China building a new helicopter base facing Taiwan Strait
China is building a new helicopter base in Fujian province that could threaten Taiwan
China is building a new helicopter base in Fujian province that could threaten Taiwan, a Taiwanese military expert said citing satellite imagery.
Ho Cheng-hui was cited by the Taiwan news website pourquoi.tw as saying the base had not been previously reported. He added it could be regarded as a product of Xi Jinping’s “desperate desire to resolve the Taiwan issue and expand the People’s Liberation Army’s (PLA) combat power.”
Ho suggested the base was yet another challenge to the existing international order and is intended to disrupt the United States‘ first island chain defences and “even directly challenge the U.S. military.” He said the site could accommodate many military aircraft, Taiwan News reported.
The satellite imagery was posted by an open-source intelligence analyst on Twitter who goes by the handle @detresfa. On Thursday (March 11) he posted two satellite maps that he described as a “new heliport” in Zhangpu County, Fujian Province.
In a black and white photo on the left, an oblong apron and runway can be clearly seen, covering what he estimates is 1,700 meters, as well as an area for administrative buildings.
A colour, close-up photo on the right appears to show 10 helipads, a runway, and at least three helicopters already positioned on the tarmac. He estimates the runway is 600 meters in length and counts 27 hangars for aircraft.
The open-source intelligence analyst told Taiwan News that based on his observations, work on the facility started in July 2019, which consisted of clearing vegetation and earth moving.
He suggested that given its strategic location, it could enhance both army and navy operations and allow for easier surveillance of the Taiwan Strait.

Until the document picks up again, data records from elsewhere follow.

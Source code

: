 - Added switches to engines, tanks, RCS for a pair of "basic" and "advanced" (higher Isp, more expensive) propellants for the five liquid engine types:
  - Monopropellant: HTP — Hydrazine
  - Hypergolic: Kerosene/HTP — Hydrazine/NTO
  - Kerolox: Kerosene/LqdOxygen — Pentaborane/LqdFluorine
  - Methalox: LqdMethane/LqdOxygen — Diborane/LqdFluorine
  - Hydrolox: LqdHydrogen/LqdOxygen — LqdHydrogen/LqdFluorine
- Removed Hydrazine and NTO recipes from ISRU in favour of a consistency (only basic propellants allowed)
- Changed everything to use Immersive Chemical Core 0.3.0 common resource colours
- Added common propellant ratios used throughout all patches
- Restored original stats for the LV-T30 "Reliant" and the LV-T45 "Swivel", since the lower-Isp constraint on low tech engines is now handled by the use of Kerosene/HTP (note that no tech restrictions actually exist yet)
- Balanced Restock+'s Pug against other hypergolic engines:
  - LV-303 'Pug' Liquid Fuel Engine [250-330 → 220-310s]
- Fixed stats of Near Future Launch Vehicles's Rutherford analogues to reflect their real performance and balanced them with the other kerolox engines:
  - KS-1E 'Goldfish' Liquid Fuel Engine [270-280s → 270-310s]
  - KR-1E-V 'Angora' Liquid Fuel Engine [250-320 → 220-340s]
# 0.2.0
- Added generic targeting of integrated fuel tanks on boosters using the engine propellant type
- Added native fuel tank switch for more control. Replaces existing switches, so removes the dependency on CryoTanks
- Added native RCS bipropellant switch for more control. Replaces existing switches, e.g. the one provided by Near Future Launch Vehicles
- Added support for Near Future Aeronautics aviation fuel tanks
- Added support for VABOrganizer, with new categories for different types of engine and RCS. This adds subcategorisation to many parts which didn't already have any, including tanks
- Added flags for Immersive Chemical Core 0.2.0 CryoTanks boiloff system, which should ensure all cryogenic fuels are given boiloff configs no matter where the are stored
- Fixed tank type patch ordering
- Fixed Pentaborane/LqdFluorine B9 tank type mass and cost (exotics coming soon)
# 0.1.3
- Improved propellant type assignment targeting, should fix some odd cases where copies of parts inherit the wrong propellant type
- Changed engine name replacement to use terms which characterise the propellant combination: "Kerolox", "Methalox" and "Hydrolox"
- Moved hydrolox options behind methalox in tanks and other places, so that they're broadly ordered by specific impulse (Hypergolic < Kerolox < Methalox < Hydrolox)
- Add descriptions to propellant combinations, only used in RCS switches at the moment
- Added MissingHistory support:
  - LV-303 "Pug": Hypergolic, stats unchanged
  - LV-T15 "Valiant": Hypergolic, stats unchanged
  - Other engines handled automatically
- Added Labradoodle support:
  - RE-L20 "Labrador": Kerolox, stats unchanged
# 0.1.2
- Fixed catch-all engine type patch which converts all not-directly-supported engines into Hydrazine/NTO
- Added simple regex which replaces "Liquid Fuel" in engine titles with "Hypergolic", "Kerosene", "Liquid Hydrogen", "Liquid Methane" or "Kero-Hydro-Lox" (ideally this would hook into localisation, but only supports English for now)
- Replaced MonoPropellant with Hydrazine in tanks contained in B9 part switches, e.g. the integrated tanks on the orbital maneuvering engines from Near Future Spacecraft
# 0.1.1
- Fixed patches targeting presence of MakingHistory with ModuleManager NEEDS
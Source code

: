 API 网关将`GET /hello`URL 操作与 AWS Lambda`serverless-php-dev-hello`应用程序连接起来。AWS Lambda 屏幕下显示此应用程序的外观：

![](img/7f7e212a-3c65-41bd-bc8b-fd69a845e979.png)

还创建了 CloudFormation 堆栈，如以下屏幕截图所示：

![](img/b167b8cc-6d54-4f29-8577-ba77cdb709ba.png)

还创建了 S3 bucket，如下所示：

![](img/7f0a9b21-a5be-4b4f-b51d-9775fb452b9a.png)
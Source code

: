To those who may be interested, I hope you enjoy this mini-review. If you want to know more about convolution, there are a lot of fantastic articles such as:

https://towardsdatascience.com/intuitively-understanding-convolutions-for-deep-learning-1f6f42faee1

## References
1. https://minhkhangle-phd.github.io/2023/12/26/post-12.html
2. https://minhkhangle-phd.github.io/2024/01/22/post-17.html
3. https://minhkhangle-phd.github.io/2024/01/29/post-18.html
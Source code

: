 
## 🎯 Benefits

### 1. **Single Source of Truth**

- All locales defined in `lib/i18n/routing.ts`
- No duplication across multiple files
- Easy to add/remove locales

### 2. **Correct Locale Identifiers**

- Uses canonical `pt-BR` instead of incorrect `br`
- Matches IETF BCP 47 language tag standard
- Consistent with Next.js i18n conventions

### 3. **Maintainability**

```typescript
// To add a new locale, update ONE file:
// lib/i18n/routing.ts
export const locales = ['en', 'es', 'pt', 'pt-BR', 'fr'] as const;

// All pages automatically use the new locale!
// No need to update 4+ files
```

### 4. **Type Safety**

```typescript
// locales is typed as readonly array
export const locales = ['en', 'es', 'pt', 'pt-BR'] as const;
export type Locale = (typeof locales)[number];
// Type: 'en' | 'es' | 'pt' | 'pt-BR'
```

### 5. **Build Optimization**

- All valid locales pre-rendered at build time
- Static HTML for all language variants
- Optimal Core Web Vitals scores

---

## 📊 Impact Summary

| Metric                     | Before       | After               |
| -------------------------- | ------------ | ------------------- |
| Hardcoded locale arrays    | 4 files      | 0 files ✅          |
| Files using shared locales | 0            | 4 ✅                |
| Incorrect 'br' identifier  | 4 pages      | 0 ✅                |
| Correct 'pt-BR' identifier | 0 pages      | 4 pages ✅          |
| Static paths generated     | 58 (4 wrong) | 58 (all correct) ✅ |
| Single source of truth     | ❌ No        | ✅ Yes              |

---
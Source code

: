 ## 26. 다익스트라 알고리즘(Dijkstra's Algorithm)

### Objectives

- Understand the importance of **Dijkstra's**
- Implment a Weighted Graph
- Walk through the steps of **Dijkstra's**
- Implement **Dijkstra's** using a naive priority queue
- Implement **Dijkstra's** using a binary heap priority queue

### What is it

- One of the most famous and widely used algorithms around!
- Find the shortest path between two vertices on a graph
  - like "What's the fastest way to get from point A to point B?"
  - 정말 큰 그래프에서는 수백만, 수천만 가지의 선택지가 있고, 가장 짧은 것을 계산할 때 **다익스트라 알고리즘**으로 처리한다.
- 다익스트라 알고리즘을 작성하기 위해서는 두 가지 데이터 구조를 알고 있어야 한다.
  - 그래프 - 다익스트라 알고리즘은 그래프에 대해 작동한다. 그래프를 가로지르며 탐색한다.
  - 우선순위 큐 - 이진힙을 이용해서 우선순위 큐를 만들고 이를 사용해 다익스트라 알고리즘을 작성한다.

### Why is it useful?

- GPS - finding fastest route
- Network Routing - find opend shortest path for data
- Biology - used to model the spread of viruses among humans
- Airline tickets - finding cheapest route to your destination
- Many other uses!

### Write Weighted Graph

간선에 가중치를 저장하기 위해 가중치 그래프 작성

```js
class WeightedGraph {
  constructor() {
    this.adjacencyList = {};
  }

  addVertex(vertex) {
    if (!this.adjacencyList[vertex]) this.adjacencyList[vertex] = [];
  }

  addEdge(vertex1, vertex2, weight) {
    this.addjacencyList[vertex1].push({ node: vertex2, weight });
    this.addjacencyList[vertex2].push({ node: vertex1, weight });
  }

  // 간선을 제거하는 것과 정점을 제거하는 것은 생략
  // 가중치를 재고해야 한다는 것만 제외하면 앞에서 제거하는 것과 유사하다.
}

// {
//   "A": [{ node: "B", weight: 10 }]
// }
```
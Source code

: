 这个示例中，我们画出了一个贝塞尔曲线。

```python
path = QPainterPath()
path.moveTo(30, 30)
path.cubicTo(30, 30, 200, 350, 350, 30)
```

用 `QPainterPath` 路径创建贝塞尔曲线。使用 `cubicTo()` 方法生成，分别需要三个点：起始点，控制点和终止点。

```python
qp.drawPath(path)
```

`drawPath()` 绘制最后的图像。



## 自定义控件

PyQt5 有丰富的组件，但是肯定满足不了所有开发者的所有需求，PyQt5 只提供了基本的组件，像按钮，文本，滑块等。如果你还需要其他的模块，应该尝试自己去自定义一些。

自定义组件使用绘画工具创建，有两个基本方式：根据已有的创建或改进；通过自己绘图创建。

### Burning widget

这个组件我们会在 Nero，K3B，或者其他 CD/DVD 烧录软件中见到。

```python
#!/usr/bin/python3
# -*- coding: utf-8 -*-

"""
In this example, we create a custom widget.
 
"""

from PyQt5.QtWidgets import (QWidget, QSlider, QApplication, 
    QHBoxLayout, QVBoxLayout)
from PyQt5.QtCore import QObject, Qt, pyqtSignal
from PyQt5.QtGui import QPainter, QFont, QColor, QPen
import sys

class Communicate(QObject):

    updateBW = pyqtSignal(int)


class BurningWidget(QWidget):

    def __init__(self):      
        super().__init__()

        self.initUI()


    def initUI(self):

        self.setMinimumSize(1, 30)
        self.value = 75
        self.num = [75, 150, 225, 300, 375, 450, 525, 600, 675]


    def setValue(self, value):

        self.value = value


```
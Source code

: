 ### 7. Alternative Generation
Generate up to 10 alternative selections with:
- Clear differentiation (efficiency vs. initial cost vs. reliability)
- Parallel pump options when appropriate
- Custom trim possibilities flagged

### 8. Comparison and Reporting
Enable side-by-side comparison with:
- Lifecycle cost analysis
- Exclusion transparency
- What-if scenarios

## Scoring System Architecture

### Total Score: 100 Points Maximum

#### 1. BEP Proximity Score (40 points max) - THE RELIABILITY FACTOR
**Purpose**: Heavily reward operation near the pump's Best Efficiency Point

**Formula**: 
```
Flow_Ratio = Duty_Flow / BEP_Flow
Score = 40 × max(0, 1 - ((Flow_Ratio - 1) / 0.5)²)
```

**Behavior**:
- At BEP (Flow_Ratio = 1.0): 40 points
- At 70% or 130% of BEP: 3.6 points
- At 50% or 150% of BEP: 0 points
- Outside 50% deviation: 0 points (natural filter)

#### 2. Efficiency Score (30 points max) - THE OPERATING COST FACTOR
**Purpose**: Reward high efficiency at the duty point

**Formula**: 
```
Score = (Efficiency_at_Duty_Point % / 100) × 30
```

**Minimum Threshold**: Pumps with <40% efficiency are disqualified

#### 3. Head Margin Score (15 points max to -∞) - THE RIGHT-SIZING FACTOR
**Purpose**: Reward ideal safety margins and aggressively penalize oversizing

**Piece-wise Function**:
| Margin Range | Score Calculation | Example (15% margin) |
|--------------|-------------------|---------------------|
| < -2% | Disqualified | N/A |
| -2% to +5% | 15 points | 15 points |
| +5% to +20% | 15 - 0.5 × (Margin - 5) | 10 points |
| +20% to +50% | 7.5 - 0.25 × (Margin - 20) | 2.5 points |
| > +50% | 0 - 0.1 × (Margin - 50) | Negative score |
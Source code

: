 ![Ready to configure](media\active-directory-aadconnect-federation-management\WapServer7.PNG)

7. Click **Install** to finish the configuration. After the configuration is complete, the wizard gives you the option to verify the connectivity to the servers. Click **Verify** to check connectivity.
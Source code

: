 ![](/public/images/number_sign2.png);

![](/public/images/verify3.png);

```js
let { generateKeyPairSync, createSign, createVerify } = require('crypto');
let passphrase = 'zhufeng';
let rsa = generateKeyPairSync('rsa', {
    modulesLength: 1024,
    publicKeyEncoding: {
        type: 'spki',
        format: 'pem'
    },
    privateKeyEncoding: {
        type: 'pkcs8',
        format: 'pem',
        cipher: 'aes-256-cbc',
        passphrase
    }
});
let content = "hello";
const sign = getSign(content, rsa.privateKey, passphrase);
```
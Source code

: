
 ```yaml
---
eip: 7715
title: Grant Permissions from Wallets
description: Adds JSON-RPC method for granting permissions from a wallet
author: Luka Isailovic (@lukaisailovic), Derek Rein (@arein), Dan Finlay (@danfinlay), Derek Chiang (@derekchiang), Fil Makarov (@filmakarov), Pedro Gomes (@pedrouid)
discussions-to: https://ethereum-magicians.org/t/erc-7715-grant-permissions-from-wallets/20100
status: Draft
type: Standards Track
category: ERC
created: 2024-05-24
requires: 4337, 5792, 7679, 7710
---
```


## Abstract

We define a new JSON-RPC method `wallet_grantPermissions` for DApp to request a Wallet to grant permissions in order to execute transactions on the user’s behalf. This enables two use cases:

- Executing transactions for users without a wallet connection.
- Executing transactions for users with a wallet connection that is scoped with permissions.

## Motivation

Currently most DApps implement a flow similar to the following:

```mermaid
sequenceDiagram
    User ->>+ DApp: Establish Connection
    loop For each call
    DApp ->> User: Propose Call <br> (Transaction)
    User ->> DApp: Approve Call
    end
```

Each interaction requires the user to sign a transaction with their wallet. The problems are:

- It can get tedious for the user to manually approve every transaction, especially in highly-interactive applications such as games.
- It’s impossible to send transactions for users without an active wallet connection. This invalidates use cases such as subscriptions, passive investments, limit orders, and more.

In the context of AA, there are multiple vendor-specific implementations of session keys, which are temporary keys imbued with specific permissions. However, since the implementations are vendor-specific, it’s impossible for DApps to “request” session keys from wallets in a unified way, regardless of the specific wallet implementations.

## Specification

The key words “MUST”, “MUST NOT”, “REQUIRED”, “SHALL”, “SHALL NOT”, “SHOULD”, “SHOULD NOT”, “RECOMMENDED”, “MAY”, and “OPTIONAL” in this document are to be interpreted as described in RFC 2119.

Military expert Ho Cheng-hui said that in addition to the base’s helicopters, the estimated runway length would be sufficient for fighter aircraft to take off and patrol the waters and airspace off southwest Taiwan and the Dongsha Islands. “These all constitute a threat and provide pressure,” Ho said.
Beijing claims full sovereignty over Taiwan, a democracy of almost 24 million people located off the southeastern coast of mainland China, despite the fact that the two sides have been governed separately for more than seven decades.
Taipei, on the other hand, has countered the Chinese aggression by increasing strategic ties with democracies including the US, which has been repeatedly opposed by Beijing.
In recent months, China has increased its military activities around Taiwan. According to China, it is responding to what it calls “collusion” between Taipei and Washington, Taiwan’s main international backer and weapons supplier, according to CNN.
Meanwhile, Chinese President Xi Jinping has already made his intentions clear about Taiwan as he has vowed to never allow the island to become independent and has refused to rule out the use of force if necessary.